- Problem description
From the first line to the last, write out the records exactly, leaving the pictures behind.

─── Working data

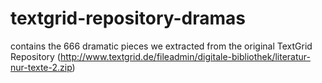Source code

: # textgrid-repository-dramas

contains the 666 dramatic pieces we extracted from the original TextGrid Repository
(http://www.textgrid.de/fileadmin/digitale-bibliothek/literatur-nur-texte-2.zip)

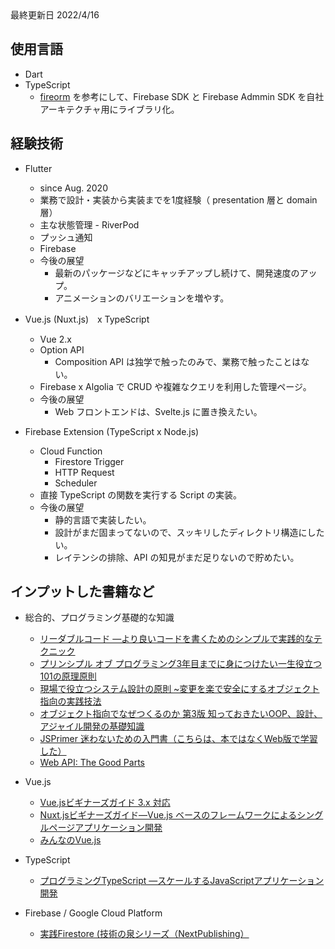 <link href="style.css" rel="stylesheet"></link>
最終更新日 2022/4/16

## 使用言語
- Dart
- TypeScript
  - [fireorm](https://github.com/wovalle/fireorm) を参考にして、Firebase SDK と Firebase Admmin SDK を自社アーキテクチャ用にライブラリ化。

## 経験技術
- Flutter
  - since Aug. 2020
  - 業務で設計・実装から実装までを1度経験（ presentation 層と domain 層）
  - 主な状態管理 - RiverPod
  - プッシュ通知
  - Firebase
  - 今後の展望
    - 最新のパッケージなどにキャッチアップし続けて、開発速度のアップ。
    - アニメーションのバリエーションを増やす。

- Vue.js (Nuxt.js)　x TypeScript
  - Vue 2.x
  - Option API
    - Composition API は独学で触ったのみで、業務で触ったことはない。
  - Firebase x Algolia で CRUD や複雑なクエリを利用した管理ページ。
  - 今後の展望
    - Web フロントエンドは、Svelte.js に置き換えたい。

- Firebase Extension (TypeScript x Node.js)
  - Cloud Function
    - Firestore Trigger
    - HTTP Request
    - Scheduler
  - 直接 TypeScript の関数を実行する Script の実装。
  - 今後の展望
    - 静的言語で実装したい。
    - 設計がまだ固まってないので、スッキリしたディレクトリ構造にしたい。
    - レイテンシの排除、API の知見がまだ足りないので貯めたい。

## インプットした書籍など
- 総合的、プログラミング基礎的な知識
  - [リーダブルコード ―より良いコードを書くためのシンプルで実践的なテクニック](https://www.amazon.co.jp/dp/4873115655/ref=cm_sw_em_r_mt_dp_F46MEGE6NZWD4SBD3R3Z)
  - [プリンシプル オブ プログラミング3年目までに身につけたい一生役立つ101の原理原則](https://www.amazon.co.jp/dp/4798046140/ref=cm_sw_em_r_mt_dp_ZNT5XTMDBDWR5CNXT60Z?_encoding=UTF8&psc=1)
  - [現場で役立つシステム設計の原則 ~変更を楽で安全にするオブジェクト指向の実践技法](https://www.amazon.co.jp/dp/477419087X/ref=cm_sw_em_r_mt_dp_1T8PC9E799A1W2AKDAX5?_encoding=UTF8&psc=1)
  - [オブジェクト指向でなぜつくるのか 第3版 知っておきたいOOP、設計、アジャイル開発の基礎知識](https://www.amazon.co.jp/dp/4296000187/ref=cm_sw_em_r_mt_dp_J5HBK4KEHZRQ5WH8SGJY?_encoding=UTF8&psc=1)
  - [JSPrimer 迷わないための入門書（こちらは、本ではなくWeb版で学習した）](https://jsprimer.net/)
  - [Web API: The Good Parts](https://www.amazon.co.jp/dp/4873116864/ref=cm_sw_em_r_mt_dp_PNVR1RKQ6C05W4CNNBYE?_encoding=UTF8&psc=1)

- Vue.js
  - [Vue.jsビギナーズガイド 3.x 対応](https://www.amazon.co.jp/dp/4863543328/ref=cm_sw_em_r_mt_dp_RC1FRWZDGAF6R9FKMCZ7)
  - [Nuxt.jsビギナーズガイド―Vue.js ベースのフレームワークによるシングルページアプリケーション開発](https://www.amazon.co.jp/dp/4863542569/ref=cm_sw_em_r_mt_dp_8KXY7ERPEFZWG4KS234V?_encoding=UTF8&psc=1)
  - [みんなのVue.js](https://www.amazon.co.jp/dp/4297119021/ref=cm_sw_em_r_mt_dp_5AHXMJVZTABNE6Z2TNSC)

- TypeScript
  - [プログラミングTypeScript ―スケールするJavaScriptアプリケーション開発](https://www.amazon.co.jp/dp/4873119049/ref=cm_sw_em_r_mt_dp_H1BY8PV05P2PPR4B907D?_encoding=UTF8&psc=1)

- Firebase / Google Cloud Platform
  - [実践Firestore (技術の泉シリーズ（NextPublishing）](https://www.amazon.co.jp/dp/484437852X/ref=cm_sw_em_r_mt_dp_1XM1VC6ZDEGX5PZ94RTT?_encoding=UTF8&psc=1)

──────

- Task solution
Source code

: # textgrid-repository-dramas

contains the 666 dramatic pieces we extracted from the original TextGrid Repository
(http://www.textgrid.de/fileadmin/digitale-bibliothek/literatur-nur-texte-2.zip)

 <link href="style.css" rel="stylesheet"></link>
最終更新日 2022/4/16

## 使用言語
- Dart
- TypeScript
  - [fireorm](https://github.com/wovalle/fireorm) を参考にして、Firebase SDK と Firebase Admmin SDK を自社アーキテクチャ用にライブラリ化。

## 経験技術
- Flutter
  - since Aug. 2020
  - 業務で設計・実装から実装までを1度経験（ presentation 層と domain 層）
  - 主な状態管理 - RiverPod
  - プッシュ通知
  - Firebase
  - 今後の展望
    - 最新のパッケージなどにキャッチアップし続けて、開発速度のアップ。
    - アニメーションのバリエーションを増やす。

- Vue.js (Nuxt.js)　x TypeScript
  - Vue 2.x
  - Option API
    - Composition API は独学で触ったのみで、業務で触ったことはない。
  - Firebase x Algolia で CRUD や複雑なクエリを利用した管理ページ。
  - 今後の展望
    - Web フロントエンドは、Svelte.js に置き換えたい。

- Firebase Extension (TypeScript x Node.js)
  - Cloud Function
    - Firestore Trigger
    - HTTP Request
    - Scheduler
  - 直接 TypeScript の関数を実行する Script の実装。
  - 今後の展望
    - 静的言語で実装したい。
    - 設計がまだ固まってないので、スッキリしたディレクトリ構造にしたい。
    - レイテンシの排除、API の知見がまだ足りないので貯めたい。

## インプットした書籍など
- 総合的、プログラミング基礎的な知識
  - [リーダブルコード ―より良いコードを書くためのシンプルで実践的なテクニック](https://www.amazon.co.jp/dp/4873115655/ref=cm_sw_em_r_mt_dp_F46MEGE6NZWD4SBD3R3Z)
  - [プリンシプル オブ プログラミング3年目までに身につけたい一生役立つ101の原理原則](https://www.amazon.co.jp/dp/4798046140/ref=cm_sw_em_r_mt_dp_ZNT5XTMDBDWR5CNXT60Z?_encoding=UTF8&psc=1)
  - [現場で役立つシステム設計の原則 ~変更を楽で安全にするオブジェクト指向の実践技法](https://www.amazon.co.jp/dp/477419087X/ref=cm_sw_em_r_mt_dp_1T8PC9E799A1W2AKDAX5?_encoding=UTF8&psc=1)
  - [オブジェクト指向でなぜつくるのか 第3版 知っておきたいOOP、設計、アジャイル開発の基礎知識](https://www.amazon.co.jp/dp/4296000187/ref=cm_sw_em_r_mt_dp_J5HBK4KEHZRQ5WH8SGJY?_encoding=UTF8&psc=1)
  - [JSPrimer 迷わないための入門書（こちらは、本ではなくWeb版で学習した）](https://jsprimer.net/)
  - [Web API: The Good Parts](https://www.amazon.co.jp/dp/4873116864/ref=cm_sw_em_r_mt_dp_PNVR1RKQ6C05W4CNNBYE?_encoding=UTF8&psc=1)

- Vue.js
  - [Vue.jsビギナーズガイド 3.x 対応](https://www.amazon.co.jp/dp/4863543328/ref=cm_sw_em_r_mt_dp_RC1FRWZDGAF6R9FKMCZ7)
  - [Nuxt.jsビギナーズガイド―Vue.js ベースのフレームワークによるシングルページアプリケーション開発](https://www.amazon.co.jp/dp/4863542569/ref=cm_sw_em_r_mt_dp_8KXY7ERPEFZWG4KS234V?_encoding=UTF8&psc=1)
  - [みんなのVue.js](https://www.amazon.co.jp/dp/4297119021/ref=cm_sw_em_r_mt_dp_5AHXMJVZTABNE6Z2TNSC)

- TypeScript
  - [プログラミングTypeScript ―スケールするJavaScriptアプリケーション開発](https://www.amazon.co.jp/dp/4873119049/ref=cm_sw_em_r_mt_dp_H1BY8PV05P2PPR4B907D?_encoding=UTF8&psc=1)

- Firebase / Google Cloud Platform
  - [実践Firestore (技術の泉シリーズ（NextPublishing）](https://www.amazon.co.jp/dp/484437852X/ref=cm_sw_em_r_mt_dp_1XM1VC6ZDEGX5PZ94RTT?_encoding=UTF8&psc=1)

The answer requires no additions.